TASK DESCRIPTION: Copy each line below containing "your".

+---+

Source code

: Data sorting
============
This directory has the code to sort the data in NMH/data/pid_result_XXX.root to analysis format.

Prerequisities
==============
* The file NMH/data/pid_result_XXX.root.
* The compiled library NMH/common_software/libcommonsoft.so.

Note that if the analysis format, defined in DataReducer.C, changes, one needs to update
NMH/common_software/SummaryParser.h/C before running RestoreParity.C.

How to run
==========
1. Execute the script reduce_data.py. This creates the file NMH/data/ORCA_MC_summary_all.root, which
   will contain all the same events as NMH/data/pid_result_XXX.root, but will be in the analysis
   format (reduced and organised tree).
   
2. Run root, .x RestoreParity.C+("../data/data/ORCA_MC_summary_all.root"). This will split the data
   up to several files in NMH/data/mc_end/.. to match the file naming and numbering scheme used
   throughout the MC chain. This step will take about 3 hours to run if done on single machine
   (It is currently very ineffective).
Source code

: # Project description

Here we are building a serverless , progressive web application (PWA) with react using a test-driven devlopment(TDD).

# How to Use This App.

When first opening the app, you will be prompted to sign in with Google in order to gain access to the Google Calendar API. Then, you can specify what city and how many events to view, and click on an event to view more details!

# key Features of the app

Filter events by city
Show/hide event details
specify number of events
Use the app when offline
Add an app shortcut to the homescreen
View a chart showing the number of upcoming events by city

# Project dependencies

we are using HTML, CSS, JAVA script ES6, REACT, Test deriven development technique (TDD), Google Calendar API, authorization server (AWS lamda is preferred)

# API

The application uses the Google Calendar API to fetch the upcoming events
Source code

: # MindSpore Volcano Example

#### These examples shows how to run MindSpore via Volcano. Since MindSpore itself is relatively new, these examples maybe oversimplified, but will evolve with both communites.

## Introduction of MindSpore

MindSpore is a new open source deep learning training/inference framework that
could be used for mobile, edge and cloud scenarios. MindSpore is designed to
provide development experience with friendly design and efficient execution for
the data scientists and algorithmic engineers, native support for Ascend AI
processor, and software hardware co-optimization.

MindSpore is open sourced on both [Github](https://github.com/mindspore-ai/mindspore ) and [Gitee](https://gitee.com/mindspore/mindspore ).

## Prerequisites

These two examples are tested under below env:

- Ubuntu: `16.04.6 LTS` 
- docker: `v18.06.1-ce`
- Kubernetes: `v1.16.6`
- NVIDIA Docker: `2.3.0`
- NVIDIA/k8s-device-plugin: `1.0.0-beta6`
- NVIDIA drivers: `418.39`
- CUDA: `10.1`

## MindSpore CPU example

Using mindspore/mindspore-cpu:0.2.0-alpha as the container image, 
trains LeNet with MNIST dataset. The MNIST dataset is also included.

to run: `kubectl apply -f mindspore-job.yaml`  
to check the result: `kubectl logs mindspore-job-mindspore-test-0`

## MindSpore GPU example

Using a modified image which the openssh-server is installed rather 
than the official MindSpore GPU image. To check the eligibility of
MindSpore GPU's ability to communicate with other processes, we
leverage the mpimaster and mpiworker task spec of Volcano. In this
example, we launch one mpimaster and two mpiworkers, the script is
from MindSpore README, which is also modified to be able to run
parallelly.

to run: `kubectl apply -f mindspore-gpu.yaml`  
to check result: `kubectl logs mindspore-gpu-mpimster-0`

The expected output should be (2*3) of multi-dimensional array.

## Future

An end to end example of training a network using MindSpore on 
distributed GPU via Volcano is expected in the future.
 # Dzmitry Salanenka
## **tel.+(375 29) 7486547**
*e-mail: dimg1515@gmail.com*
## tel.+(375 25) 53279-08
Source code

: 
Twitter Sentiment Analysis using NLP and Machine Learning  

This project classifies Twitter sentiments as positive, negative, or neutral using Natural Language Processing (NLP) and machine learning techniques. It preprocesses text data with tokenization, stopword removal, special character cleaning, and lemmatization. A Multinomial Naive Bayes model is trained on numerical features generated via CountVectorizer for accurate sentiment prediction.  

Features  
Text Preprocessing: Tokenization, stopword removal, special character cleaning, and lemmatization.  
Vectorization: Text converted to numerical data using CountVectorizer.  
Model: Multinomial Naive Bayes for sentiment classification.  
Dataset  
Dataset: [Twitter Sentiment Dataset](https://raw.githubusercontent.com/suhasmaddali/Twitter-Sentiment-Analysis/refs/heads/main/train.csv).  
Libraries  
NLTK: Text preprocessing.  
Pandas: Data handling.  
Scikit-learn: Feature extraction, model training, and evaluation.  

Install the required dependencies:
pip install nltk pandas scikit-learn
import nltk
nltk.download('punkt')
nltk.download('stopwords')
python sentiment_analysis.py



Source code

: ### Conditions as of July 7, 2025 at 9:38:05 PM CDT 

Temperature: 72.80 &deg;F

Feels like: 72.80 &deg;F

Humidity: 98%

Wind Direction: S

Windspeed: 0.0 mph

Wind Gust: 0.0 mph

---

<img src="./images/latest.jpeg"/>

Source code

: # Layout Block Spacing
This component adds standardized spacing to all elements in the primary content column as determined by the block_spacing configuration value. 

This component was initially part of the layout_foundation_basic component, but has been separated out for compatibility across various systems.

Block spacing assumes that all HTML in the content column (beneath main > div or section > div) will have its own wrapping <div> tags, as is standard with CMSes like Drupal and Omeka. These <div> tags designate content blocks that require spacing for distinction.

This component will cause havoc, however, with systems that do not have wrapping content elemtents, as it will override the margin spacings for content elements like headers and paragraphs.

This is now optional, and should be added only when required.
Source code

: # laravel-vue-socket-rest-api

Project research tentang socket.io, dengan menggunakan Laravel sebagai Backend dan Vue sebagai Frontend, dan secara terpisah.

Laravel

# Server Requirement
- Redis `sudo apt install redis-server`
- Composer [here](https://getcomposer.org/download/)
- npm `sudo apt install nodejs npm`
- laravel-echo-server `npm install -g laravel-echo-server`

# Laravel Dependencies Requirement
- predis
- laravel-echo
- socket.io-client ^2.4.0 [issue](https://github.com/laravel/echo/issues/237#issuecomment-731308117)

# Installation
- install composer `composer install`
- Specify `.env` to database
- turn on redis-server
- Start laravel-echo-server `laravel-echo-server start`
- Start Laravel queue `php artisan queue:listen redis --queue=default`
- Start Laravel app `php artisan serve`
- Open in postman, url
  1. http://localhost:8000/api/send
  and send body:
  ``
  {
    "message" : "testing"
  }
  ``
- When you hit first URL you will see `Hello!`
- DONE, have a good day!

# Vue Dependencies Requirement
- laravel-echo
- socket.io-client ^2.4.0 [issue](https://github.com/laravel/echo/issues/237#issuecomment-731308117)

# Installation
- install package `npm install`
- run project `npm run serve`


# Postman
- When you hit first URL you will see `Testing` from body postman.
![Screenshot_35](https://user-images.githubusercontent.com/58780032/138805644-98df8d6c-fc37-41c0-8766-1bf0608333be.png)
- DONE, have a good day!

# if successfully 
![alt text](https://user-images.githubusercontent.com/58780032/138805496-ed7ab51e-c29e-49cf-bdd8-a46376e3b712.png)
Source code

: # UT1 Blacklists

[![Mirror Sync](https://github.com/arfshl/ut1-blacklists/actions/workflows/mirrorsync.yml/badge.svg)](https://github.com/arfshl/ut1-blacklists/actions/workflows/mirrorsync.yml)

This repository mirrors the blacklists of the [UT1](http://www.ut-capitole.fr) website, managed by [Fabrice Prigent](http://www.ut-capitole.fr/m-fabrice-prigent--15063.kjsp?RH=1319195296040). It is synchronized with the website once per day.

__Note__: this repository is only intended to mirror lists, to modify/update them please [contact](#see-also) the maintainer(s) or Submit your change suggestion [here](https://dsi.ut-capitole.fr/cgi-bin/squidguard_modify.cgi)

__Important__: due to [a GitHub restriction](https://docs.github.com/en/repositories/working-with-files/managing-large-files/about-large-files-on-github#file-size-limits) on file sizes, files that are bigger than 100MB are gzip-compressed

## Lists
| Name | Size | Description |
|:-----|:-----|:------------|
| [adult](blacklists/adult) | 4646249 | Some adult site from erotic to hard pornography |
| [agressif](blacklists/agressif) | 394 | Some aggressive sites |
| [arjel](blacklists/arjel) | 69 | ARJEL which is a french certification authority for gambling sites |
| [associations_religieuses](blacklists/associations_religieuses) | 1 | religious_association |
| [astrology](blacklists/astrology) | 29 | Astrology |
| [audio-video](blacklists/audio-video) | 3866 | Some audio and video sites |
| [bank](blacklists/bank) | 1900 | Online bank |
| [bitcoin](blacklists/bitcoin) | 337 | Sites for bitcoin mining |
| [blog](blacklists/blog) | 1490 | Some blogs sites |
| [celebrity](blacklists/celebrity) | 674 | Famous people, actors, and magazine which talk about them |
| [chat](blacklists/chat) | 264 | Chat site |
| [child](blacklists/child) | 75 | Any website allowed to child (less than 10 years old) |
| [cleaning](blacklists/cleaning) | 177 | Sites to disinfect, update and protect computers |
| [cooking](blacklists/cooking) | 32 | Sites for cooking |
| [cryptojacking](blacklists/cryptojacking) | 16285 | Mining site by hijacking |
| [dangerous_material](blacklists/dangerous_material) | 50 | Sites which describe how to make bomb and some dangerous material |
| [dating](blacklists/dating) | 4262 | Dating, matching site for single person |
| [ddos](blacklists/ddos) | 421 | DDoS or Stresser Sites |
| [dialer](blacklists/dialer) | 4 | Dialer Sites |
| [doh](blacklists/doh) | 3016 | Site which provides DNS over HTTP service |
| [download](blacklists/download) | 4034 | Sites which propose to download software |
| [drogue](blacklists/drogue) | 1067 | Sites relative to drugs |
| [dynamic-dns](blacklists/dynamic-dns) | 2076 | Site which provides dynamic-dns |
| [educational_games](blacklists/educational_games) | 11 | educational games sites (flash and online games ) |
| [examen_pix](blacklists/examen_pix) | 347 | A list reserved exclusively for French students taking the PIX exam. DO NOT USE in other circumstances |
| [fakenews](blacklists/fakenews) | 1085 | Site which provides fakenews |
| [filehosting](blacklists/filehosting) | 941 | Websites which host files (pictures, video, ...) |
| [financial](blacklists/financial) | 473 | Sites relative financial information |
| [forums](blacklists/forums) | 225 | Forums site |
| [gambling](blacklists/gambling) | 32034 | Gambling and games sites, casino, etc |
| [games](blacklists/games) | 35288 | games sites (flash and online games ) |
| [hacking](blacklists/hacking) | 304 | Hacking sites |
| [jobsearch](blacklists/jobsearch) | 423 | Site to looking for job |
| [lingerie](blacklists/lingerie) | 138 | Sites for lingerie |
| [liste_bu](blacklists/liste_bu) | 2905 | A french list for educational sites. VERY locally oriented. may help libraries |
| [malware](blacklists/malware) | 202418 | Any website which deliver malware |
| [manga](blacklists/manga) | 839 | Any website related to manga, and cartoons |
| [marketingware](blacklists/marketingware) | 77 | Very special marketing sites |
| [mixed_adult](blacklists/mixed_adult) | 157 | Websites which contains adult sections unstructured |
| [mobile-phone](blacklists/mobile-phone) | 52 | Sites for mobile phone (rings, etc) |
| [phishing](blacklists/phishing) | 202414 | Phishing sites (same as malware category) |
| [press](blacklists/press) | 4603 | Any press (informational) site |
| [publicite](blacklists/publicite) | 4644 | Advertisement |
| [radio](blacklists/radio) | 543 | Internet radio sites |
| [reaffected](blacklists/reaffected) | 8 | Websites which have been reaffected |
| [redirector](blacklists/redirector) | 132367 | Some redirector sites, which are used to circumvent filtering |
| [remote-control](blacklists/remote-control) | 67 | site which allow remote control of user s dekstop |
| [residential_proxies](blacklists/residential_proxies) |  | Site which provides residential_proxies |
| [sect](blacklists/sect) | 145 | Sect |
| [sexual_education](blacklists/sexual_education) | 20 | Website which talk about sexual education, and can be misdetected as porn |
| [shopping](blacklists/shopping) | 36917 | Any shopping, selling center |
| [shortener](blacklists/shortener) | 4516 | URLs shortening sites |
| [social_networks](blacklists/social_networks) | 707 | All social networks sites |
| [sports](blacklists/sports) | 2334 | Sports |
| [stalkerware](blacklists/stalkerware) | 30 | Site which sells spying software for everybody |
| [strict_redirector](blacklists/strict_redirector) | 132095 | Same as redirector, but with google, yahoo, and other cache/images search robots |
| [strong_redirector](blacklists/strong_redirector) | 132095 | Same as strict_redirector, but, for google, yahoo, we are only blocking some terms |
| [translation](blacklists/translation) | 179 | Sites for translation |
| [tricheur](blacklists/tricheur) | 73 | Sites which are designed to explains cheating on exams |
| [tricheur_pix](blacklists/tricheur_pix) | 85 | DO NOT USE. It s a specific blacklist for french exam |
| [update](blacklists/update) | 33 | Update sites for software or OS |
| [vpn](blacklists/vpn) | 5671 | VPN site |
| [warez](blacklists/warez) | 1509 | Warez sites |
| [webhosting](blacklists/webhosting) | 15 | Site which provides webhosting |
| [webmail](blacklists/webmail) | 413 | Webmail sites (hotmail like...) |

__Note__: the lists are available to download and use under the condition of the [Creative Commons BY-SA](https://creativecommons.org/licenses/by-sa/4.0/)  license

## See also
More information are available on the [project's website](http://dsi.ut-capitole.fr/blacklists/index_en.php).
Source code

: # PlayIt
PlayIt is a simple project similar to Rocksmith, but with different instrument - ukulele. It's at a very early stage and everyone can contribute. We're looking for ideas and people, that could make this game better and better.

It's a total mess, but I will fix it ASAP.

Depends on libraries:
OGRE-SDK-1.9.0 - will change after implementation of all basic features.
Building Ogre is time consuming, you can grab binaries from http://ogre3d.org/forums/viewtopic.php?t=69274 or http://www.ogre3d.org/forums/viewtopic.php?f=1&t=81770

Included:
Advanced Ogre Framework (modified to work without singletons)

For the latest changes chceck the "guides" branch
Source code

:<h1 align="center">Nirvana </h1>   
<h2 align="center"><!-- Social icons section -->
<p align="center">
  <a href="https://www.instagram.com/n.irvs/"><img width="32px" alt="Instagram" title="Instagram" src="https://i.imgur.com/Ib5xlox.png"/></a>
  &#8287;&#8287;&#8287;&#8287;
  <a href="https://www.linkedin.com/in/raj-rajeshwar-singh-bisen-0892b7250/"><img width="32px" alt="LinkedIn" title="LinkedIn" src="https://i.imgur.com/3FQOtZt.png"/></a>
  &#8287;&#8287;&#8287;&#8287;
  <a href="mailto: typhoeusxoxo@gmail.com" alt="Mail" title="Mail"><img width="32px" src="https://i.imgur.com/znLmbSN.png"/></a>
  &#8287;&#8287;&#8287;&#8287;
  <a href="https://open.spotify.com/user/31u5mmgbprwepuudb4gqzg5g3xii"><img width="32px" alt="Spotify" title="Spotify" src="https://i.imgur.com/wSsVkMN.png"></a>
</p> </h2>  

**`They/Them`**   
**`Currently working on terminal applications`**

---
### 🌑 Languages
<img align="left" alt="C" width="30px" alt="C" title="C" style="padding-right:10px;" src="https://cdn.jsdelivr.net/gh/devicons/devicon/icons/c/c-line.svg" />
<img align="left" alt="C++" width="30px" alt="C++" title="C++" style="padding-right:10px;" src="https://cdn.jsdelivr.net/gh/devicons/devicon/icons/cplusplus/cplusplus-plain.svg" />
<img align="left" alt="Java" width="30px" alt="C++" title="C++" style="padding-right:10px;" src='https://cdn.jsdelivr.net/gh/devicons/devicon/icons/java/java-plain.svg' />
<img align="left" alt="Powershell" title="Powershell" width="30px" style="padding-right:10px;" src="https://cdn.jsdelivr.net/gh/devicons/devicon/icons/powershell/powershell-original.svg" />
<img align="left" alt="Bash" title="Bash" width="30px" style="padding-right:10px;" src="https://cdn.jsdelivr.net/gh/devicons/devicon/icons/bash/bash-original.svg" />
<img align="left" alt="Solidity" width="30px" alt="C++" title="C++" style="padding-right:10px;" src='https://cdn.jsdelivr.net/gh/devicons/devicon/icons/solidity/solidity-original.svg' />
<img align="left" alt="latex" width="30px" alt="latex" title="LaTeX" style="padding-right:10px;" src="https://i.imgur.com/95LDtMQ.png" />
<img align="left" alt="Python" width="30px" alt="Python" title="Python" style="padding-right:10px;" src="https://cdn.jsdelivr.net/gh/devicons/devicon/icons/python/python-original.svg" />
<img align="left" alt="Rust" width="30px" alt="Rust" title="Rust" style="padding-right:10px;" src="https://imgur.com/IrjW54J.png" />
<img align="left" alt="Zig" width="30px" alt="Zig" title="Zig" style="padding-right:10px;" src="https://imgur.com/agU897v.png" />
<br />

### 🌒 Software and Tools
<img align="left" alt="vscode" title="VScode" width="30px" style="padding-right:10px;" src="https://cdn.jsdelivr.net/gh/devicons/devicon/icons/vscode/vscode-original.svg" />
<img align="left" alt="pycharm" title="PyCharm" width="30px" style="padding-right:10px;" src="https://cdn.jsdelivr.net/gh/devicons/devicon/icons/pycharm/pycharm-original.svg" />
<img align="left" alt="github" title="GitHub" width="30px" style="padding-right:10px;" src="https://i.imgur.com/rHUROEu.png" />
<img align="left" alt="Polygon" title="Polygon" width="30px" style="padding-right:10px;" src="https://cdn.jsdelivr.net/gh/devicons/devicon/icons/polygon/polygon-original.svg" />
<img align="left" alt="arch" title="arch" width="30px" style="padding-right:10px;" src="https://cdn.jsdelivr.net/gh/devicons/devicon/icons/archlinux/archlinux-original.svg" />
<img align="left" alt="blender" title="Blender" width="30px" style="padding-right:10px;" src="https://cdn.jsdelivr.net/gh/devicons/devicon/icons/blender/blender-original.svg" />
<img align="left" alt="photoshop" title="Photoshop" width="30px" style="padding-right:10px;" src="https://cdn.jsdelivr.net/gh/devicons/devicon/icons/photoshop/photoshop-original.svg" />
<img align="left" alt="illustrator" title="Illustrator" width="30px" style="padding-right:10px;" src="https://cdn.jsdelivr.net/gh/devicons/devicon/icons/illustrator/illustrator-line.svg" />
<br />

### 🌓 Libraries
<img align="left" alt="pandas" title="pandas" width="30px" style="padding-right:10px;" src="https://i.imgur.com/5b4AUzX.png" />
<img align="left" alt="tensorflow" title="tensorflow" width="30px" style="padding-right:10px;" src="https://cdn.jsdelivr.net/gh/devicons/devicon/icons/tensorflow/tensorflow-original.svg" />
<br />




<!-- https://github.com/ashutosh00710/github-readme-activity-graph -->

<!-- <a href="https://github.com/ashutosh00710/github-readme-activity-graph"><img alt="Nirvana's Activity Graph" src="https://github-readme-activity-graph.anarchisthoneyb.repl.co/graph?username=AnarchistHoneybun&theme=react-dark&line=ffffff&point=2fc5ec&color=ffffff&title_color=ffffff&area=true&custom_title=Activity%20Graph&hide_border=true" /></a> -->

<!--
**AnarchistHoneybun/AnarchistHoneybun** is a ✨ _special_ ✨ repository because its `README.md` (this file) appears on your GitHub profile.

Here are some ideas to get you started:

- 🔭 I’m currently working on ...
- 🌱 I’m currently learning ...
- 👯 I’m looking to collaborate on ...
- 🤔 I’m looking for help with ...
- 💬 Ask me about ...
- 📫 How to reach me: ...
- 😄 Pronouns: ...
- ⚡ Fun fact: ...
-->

+---+

RESULT OF THIS EXERCISE:
__Note__: this repository is only intended to mirror lists, to modify/update them please [contact](#see-also) the maintainer(s) or Submit your change suggestion [here](https://dsi.ut-capitole.fr/cgi-bin/squidguard_modify.cgi)
**AnarchistHoneybun/AnarchistHoneybun** is a ✨ _special_ ✨ repository because its `README.md` (this file) appears on your GitHub profile.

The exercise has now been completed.